Ocorre que vários casos de desvios desses recursos estão sendo investigados, o que levou o STF a estabelecer regras mais rígidas de controle sobre a aplicação dessas verbas, uma parte das quais se tornou uma caixa preta, o chamado "orçamento secreto", como eram chamadas as" emendas do relator" cujos verdadeiros autores permaneciam no anonimato.

Medidas adotadas pelo Supremo proibiram a existência do "orçamento secreto". Porém, deputados e senadores criaram expedientes para burlar a decisão. Um deles é a chamada emenda Pix, cuja destinação não exigia projetos nem programas específicos; o outro, as emendas de comissão, cujos autores não eram identificados. Diante da falta de transparência e rastreabilidade e de casos comprovados de desvio de recursos, o ministro do STF Flávio Dino sustou a execução dessas emendas e, com aprovação dos demais integrantes do STF, estabeleceu regras novas para garantir o respeito às diretrizes constitucionais de execução orçamentária.

Emendas parlamentares no Brasil têm sido, ao longo dos anos, foco de diversos escândalos. Os mais notórios foram Anões do Orçamento (1993-1994), no qual parlamentares manipulavam emendas para beneficiar entidades fantasmas; Sanguessugas (2006), a compra de ambulâncias superfaturadas em conluio com empresas fornecedoras do Ministério da Saúde; Operação João de Barro (2008), desvios de verbas destinadas a estradas e casas populares; e o Orçamento Secreto (2020-2022), a distribuição de recursos sem transparência.
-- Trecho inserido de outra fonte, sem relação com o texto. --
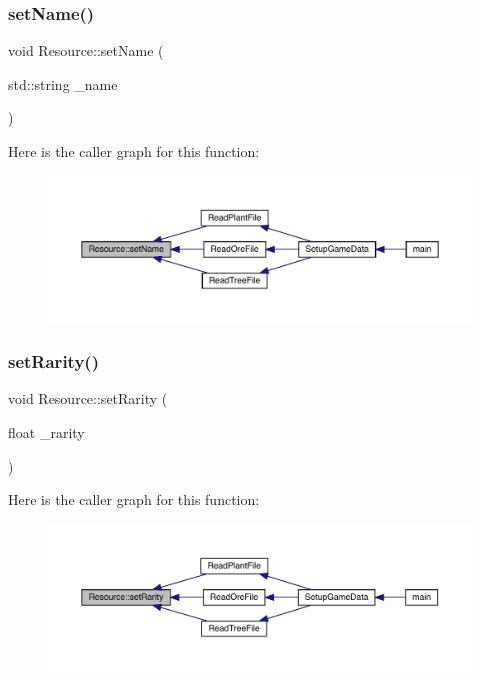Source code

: \subsubsection{\texorpdfstring{set\+Name()}{setName()}}
{\footnotesize\ttfamily void Resource\+::set\+Name (\begin{DoxyParamCaption}\item[{std\+::string}]{\+\_\+name }\end{DoxyParamCaption})}

Here is the caller graph for this function\+:
\nopagebreak
\begin{figure}[H]
\begin{center}
\leavevmode
\includegraphics[width=350pt]{class_resource_a644f765b367972686b6d0b9c7a0ce9dd_icgraph}
\end{center}
\end{figure}
\mbox{\label{class_resource_a50c203483e76ae918b16db164c212e08}} 
\subsubsection{\texorpdfstring{set\+Rarity()}{setRarity()}}
{\footnotesize\ttfamily void Resource\+::set\+Rarity (\begin{DoxyParamCaption}\item[{float}]{\+\_\+rarity }\end{DoxyParamCaption})}

Here is the caller graph for this function\+:
\nopagebreak
\begin{figure}[H]
\begin{center}
\leavevmode
\includegraphics[width=350pt]{class_resource_a50c203483e76ae918b16db164c212e08_icgraph}
\end{center}
\end{figure}
\mbox{\label{class_resource_adc6d68e48afd6949da3211ed2668ddbd}}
Neste ano, houve ainda a Operação Overclean, que desviou R$ 1,4 bilhão de recursos por meio de licitações e contratos fraudulentos.
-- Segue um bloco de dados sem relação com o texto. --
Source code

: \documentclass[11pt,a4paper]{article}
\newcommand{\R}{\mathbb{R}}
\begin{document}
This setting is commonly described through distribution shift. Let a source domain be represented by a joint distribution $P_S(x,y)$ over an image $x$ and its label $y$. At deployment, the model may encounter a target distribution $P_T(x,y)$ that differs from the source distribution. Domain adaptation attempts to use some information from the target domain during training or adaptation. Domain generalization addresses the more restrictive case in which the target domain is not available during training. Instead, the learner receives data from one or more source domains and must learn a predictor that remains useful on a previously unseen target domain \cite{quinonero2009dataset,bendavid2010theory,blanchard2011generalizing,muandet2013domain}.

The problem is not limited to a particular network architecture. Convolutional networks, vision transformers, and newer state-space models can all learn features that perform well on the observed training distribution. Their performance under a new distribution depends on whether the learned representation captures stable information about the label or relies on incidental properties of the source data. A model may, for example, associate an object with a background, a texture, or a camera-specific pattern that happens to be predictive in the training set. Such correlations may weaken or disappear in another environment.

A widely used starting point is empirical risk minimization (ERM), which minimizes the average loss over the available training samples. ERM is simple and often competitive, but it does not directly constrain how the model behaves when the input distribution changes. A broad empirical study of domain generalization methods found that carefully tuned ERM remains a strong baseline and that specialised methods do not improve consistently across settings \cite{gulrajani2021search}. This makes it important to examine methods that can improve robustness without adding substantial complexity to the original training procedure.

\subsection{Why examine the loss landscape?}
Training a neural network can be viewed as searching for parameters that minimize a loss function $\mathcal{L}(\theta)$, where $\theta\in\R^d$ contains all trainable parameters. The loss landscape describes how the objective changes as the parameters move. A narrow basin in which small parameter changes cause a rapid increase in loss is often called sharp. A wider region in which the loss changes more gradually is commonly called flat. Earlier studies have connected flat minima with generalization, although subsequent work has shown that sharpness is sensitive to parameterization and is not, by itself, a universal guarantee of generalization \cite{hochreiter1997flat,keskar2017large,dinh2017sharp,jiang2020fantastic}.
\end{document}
Diante desse histórico, não se pode concordar com a adoção de mecanismos — como a recém-criada "emenda de lideranças", para realocar emendas parlamentares sem que se saiba a autoria e a destinação dessas verbas — durante as negociações para aprovação da reforma tributária e do pacote fiscal pelo Congresso. Por óbvio, esse expediente contraria as regras constitucionais e é um terreno fértil para novos escândalos.